Jeff September 5, 2010 at 10:31 am

I get why P/E must matter, but I’m missing how it follows that the stock market is different from a Ponzi scheme.

Is it because you’re buying real companies that (hopefully) are producing real new value to the world, not just paying old investors with new investor money? If so, then wouldn’t that mean companies that don’t add lasting value to the economy (e.g., companies that sell toys, like iPhones, or liquor, or most consumables maybe) _are_ Ponzi schemes?

Somethin’ I’m missin’ here maybe, but I still don’t trust the market.

Pop September 7, 2010 at 12:05 am

Hey Jeff, well hopefully a company like Apple will eventually start paying out its earnings as dividends. In that way, if you buy shares of Apple now, in 20 years (or whenever it starts paying them out), your investment will start yielding cash, even if you never sell that share to another investor. In Ponzi schemes, you never get a return on your investment unless there’s another sucker to buy it from you. In the stock market, you can make money by reselling, but dividends are just as good a way to make money. Thanks for the comment.

Jeff September 10, 2010 at 12:29 pm

Plenty of Ponzi schemes have paid returns/dividends to early investors. Some early investors in Ponzi schemes even made really good returns. Still the vast majority of investors get screwed in the scheme. So I’m not sure how dividends are evidence of not being a Ponzi scheme either.

The show “American Greed” is chock full of stories of Ponzi schemes of this nature. I can pull some examples if needed.

Pop September 10, 2010 at 1:32 pm

But they paid the dividends with later investors’ money. Companies pay dividends with money they earn (or borrow, which is dumb, but that’s a whole noter story). So General Mills earns a few million dollars selling people cereal, then they give some of those millions to investors and reinvest the rest. They can’t “fake” dividends by using money people invest in General Mills stock to pay early investors, as would happen in a Ponzi scheme.

Jeff September 10, 2010 at 1:43 pm

1) So, to go back a step, any companies that don’t currently pay dividends, like Apple, are Ponzi schemes? As you said, we hope one day they will, but for now most companies don’t.

2) The aspect that continues to seem to me to be Ponzi-esque even for the dividend payers is the insider information that inevitably exists, which we, not being the insiders, don’t know about, and which thus makes any stock purchase indistinguishable from a scam, from the perspective of outsider knowledge (or lack thereof).
Perfect free markets with equal information among rational agents doesn’t exist. So why should rational folks without insider info play the market?
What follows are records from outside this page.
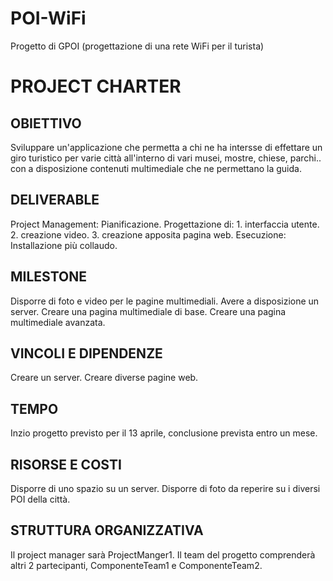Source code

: # POI-WiFi
Progetto di GPOI (progettazione di una rete WiFi per il turista)
# **PROJECT CHARTER**
## OBIETTIVO
Sviluppare  un'applicazione che permetta a chi ne ha intersse di effettare un giro turistico per varie città all'interno di vari musei, mostre, chiese, parchi.. con a disposizione contenuti multimediale che ne permettano la guida.
## DELIVERABLE
Project Management: Pianificazione.
Progettazione di: 1. interfaccia utente. 
                   2. creazione video.
                   3. creazione apposita pagina web.
Esecuzione: Installazione più collaudo.
## MILESTONE
Disporre di foto e video per le pagine multimediali.
Avere a disposizione un server.
Creare una pagina multimediale di base.
Creare una pagina multimediale avanzata.
## VINCOLI E DIPENDENZE
Creare un server.
Creare diverse pagine web.
## TEMPO
Inzio progetto previsto per il 13 aprile, conclusione prevista entro un mese.
## RISORSE E COSTI
Disporre di uno spazio su un server.
Disporre di foto da reperire su i diversi POI della città.
## STRUTTURA ORGANIZZATIVA
Il project manager sarà ProjectManger1.
Il team del progetto comprenderà altri 2 partecipanti, ComponenteTeam1 e ComponenteTeam2.
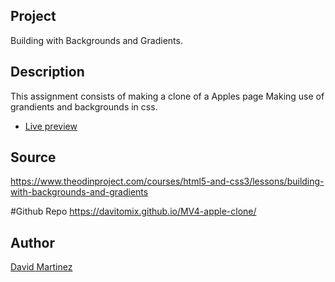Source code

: ## Project
Building with Backgrounds and Gradients.

## Description
This assignment consists of making a clone of a Apples page Making use of grandients and backgrounds in css.

* [Live preview](https://davitomix.github.io/newsweek-clone-bootstrap/)

## Source
https://www.theodinproject.com/courses/html5-and-css3/lessons/building-with-backgrounds-and-gradients

#Github Repo
https://davitomix.github.io/MV4-apple-clone/


## Author
[David Martinez](https://github.com/davitomix)
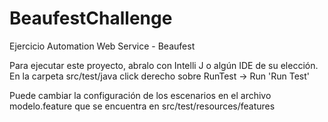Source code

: # BeaufestChallenge
Ejercicio Automation Web Service - Beaufest

Para ejecutar este proyecto, abralo con Intelli J o algún IDE de su elección. En la carpeta src/test/java click derecho sobre RunTest -> Run 'Run Test'

Puede cambiar la configuración de los escenarios en el archivo modelo.feature que se encuentra en src/test/resources/features
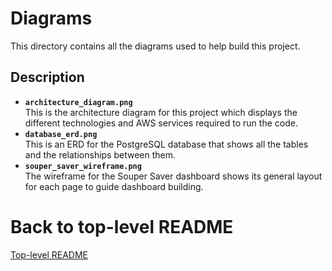 # Diagrams

This directory contains all the diagrams used to help build this project.

## Description

- **`architecture_diagram.png`**  
  This is the architecture diagram for this project which displays the different technologies
  and AWS services required to run the code.
- **`database_erd.png`**  
  This is an ERD for the PostgreSQL database that shows all the tables and the relationships between them.
- **`souper_saver_wireframe.png`**  
  The wireframe for the Souper Saver dashboard shows its general layout for each page to guide dashboard building.

# Back to top-level README

[Top-level README](../README.md)
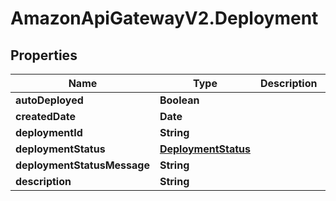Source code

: # AmazonApiGatewayV2.Deployment

## Properties

Name | Type | Description | Notes
------------ | ------------- | ------------- | -------------
**autoDeployed** | **Boolean** |  | [optional] 
**createdDate** | **Date** |  | [optional] 
**deploymentId** | **String** |  | [optional] 
**deploymentStatus** | [**DeploymentStatus**](DeploymentStatus.md) |  | [optional] 
**deploymentStatusMessage** | **String** |  | [optional] 
**description** | **String** |  | [optional] 


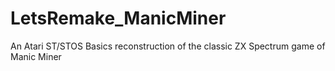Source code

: # LetsRemake_ManicMiner
An Atari ST/STOS Basics reconstruction of the classic ZX Spectrum game of Manic Miner
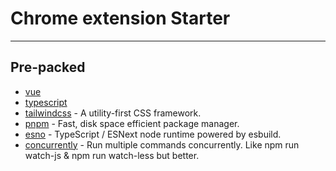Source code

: # Chrome extension Starter

---

## Pre-packed

- [vue](https://vuejs.org/)
- [typescript](https://www.typescriptlang.org/)
- [tailwindcss](https://tailwindcss.com/) - A utility-first CSS framework.
- [pnpm](https://pnpm.io/) - Fast, disk space efficient package manager.
- [esno](https://www.npmjs.com/package/esno) - TypeScript / ESNext node runtime powered by esbuild.
- [concurrently](https://www.npmjs.com/package/concurrently) - Run multiple commands concurrently. Like npm run watch-js & npm run watch-less but better.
Pop September 10, 2010 at 7:57 pm

According to a quick screen on Morningstar, 75% of large companies do pay some earnings out to shareholders. Granted, right now a bunch don’t have earnings. It’s common for high-growth companies, like Apple, to not pay dividends, but when the growth slows down, they start. If you’re a longterm, Buffett-like investor, you buy companies in anticipation of earnings getting paid out. These are pieces of companies you’re buying, not slips of paper.

I don’t think insider information is acted on so frequently to make trading stocks a suckers game, but even accepting that, having advantaged traders doesn’t make the stock market a Ponzi scheme. If you owned your own business, would you call that a Ponzi scheme too? All stocks are are little pieces of businesses.
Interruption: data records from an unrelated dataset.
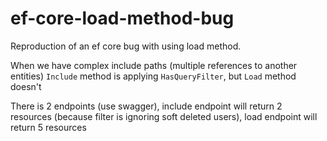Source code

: # ef-core-load-method-bug
Reproduction of an ef core bug with using load method.

When we have complex include paths (multiple references to another entities) `Include` method is applying `HasQueryFilter`, but `Load` method doesn't

There is 2 endpoints (use swagger), include endpoint will return 2 resources (because filter is ignoring soft deleted users), load endpoint will return 5 resources
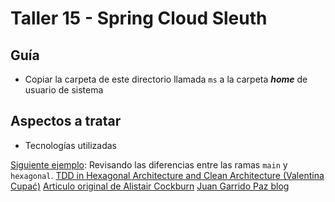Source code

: # Taller 15 - Spring Cloud Sleuth
## Guía

- Copiar la carpeta de este directorio llamada `ms` a la carpeta ***home*** de usuario de sistema


## Aspectos a tratar
- Tecnologías utilizadas

[Siguiente ejemplo](https://github.com/fastalme/diceware-hexagonal-api): Revisando las diferencias entre las ramas `main` y `hexagonal`.
[TDD in Hexagonal Architecture and Clean Architecture (Valentina Cupać)](https://www.youtube.com/watch?v=WAoqGzVDHc0)
[Articulo original de Alistair Cockburn](https://web.archive.org/web/20180822100852/http://alistair.cockburn.us/Hexagonal+architecture)
[Juan Garrido Paz blog](https://jmgarridopaz.github.io/content/hexagonalarchitecture.html)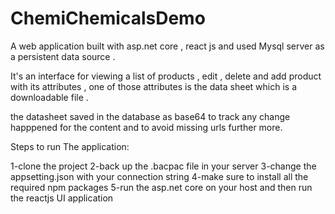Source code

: # ChemiChemicalsDemo

A web application built with asp.net core , react js and used Mysql server as a persistent data source .

It's an interface for viewing a list of products , edit , delete and add product with its attributes , one of those attributes is the data sheet which is a downloadable file .

the datasheet saved in the database as base64 to track any change happpened for the content and to avoid missing urls further more.

Steps to run The application:

1-clone the project
2-back up the .bacpac file in your server
3-change the appsetting.json with your connection string
4-make sure to install all the required npm packages
5-run the asp.net core on your host and then run the reactjs UI application
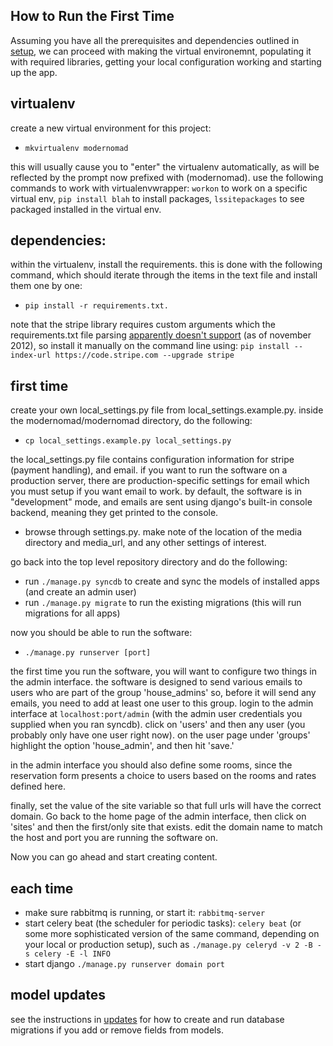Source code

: ## How to Run the First Time

Assuming you have all the prerequisites and dependencies outlined in [setup](setup.md), we can proceed with making the virtual environemnt, populating it with required libraries, getting your local configuration working and starting up the app.

## virtualenv
create a new virtual environment for this project:
- `mkvirtualenv modernomad`

this will usually cause you to "enter" the virtualenv automatically, as will be
reflected by the prompt now prefixed with (modernomad). use the following
commands to work with virtualenvwrapper: `workon` to work on a specific virtual
env, `pip install blah` to install packages, `lssitepackages` to see packaged
installed in the virtual env. 

## dependencies:
within the virtualenv, install the requirements. this is done with the following command, which should iterate through the items in the text file and install them one by one:
- `pip install -r requirements.txt.` 

note that the stripe library requires custom arguments which the
requirements.txt file parsing [apparently doesn't
support](https://github.com/pypa/pip/pull/515) (as of november 2012), so
install it manually on the command line using:
`pip install --index-url https://code.stripe.com --upgrade stripe`


## first time
create your own local_settings.py file from local_settings.example.py. inside the modernomad/modernomad directory, do the following:
- `cp local_settings.example.py local_settings.py`

the local_settings.py file contains configuration information for stripe
(payment handling), and email. if you want to run the software on a production
server, there are production-specific settings for email which you must setup
if you want email to work. by default, the software is in "development" mode,
and emails are sent using django's built-in console backend, meaning they
get printed to the console. 

- browse through settings.py. make note of the location of the media directory and media_url, and any other settings of interest.

go back into the top level repository directory and do the following:

- run `./manage.py syncdb` to create and sync the models of installed apps (and create an admin user)
- run `./manage.py migrate` to run the existing migrations (this will run migrations for all apps)

now you should be able to run the software:
- `./manage.py runserver [port]`

the first time you run the software, you will want to configure two things in
the admin interface. the software is designed to send various emails to users
who are part of the group 'house_admins' so, before it will send any emails,
you need to add at least one user to this group. login to the admin interface
at `localhost:port/admin` (with the admin user credentials you supplied when
you ran syncdb). click on 'users' and then any user (you probably only have one
user right now). on the user page under 'groups' highlight the option
'house_admin', and then hit 'save.'

in the admin interface you should also define some rooms, since the reservation
form presents a choice to users based on the rooms and rates defined here. 

finally, set the value of the site variable so that full urls will have the
correct domain. Go back to the home page of the admin interface, then click
on 'sites' and then the first/only site that exists. edit the domain name
to match the host and port you are running the software on. 

Now you can go ahead and start creating content. 

## each time

- make sure rabbitmq is running, or start it: `rabbitmq-server`
- start celery beat (the scheduler for periodic tasks): `celery beat` (or some
  more sophisticated version of the same command, depending on your local or
  production setup), such as `./manage.py celeryd -v 2 -B -s celery -E -l INFO`
- start django `./manage.py runserver domain port`



## model updates
see the instructions in [updates](updates.md) for how to create and run database migrations if you add or remove fields from models. 




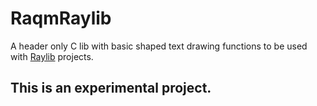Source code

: # RaqmRaylib

A header only C lib with basic shaped text drawing functions to be used with [Raylib](https://github.com/raysan5/raylib) projects.

## This is an experimental project.
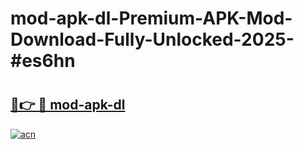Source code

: # mod-apk-dl-Premium-APK-Mod-Download-Fully-Unlocked-2025-#es6hn

# <h2><a href="https://bedroomkl.my?title=mod-apk-dl&ref=1AP">🔗👉 🔴 mod-apk-dl</a></h2>

[![acn](https://github.com/user-attachments/assets/0f9c940e-d8b0-45ae-aac7-cd30a18b3e1c)](https://bedroomkl.my?title=mod-apk-dl&ref=1AP)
Rob Bennett September 13, 2010 at 3:18 pm

In Ponzi schemes, you never get a return on your investment unless there’s another sucker to buy it from you.
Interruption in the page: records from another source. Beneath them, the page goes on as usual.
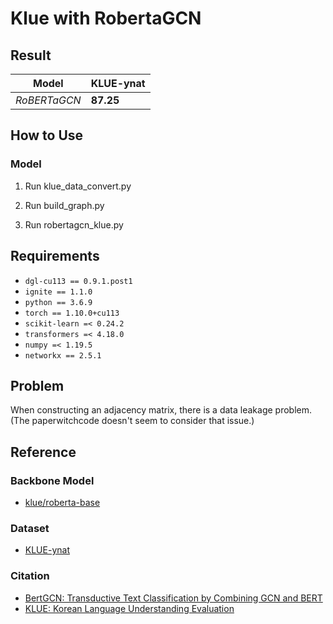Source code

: # Klue with RobertaGCN

## Result
|**Model** | **KLUE-ynat** |
| ------------ | ---- |
| *RoBERTaGCN* | **87.25** |

## How to Use

### Model

1. Run klue_data_convert.py

2. Run build_graph.py

3. Run robertagcn_klue.py

## Requirements

- `dgl-cu113 == 0.9.1.post1`
- `ignite == 1.1.0`
- `python == 3.6.9`
- `torch == 1.10.0+cu113`
- `scikit-learn =< 0.24.2`
- `transformers =< 4.18.0`
- `numpy =< 1.19.5`
- `networkx == 2.5.1`

## Problem

When constructing an adjacency matrix, there is a data leakage problem. (The paperwitchcode doesn't seem to consider that issue.)

## Reference

### Backbone Model

- [klue/roberta-base](https://huggingface.co/klue/roberta-base)

### Dataset

- [KLUE-ynat](https://aistages-prod-server-public.s3.amazonaws.com/app/Competitions/000066/data/ynat-v1.1.tar.gz)

### Citation

- [BertGCN: Transductive Text Classification by Combining GCN and BERT](https://arxiv.org/abs/2105.05727)
- [KLUE: Korean Language Understanding Evaluation](https://arxiv.org/abs/2105.09680)

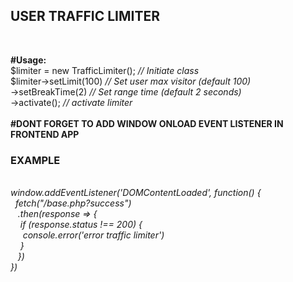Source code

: <h2>USER TRAFFIC LIMITER</h2><br>

<b>#Usage:</b> <br>
$limiter = new TrafficLimiter(); <em>// Initiate class</em> <br>
$limiter->setLimit(100) <em>// Set user max visitor (default 100)</em> <br>
        ->setBreakTime(2) <em>// Set range time (default 2 seconds)</em> <br>
        ->activate(); <em>// activate limiter</em> <br> 
<br>
<b>#DONT FORGET TO ADD WINDOW ONLOAD EVENT LISTENER IN FRONTEND APP</b><br>
<h3>EXAMPLE</h3> <br>
<em>window.addEventListener('DOMContentLoaded', function() {<br>
            &nbsp;&nbsp;fetch("/base.php?success")<br>
                &nbsp;&nbsp;&nbsp;.then(response => {<br>
                    &nbsp;&nbsp;&nbsp;&nbsp;if (response.status !== 200) {<br>
                        &nbsp;&nbsp;&nbsp;&nbsp;&nbsp;console.error('error traffic limiter')<br>
                    &nbsp;&nbsp;&nbsp;&nbsp;}<br>
                &nbsp;&nbsp;&nbsp;})<br>
        })<br>
</em>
The way that I would say it is that the stock market is in part a Ponzi scheme and in part a collection of real income-generating businesses. The part that is a Ponzi scheme can be known by making reference to the amount by which the market is overvalued. Investors never obtain any return on the portion of their investment dollar that goes to purchase overvalued shares (this is cotton-candy nothingnesss) but only on the portion of their investment dollar that is directed to the purchase of shares of real businesses.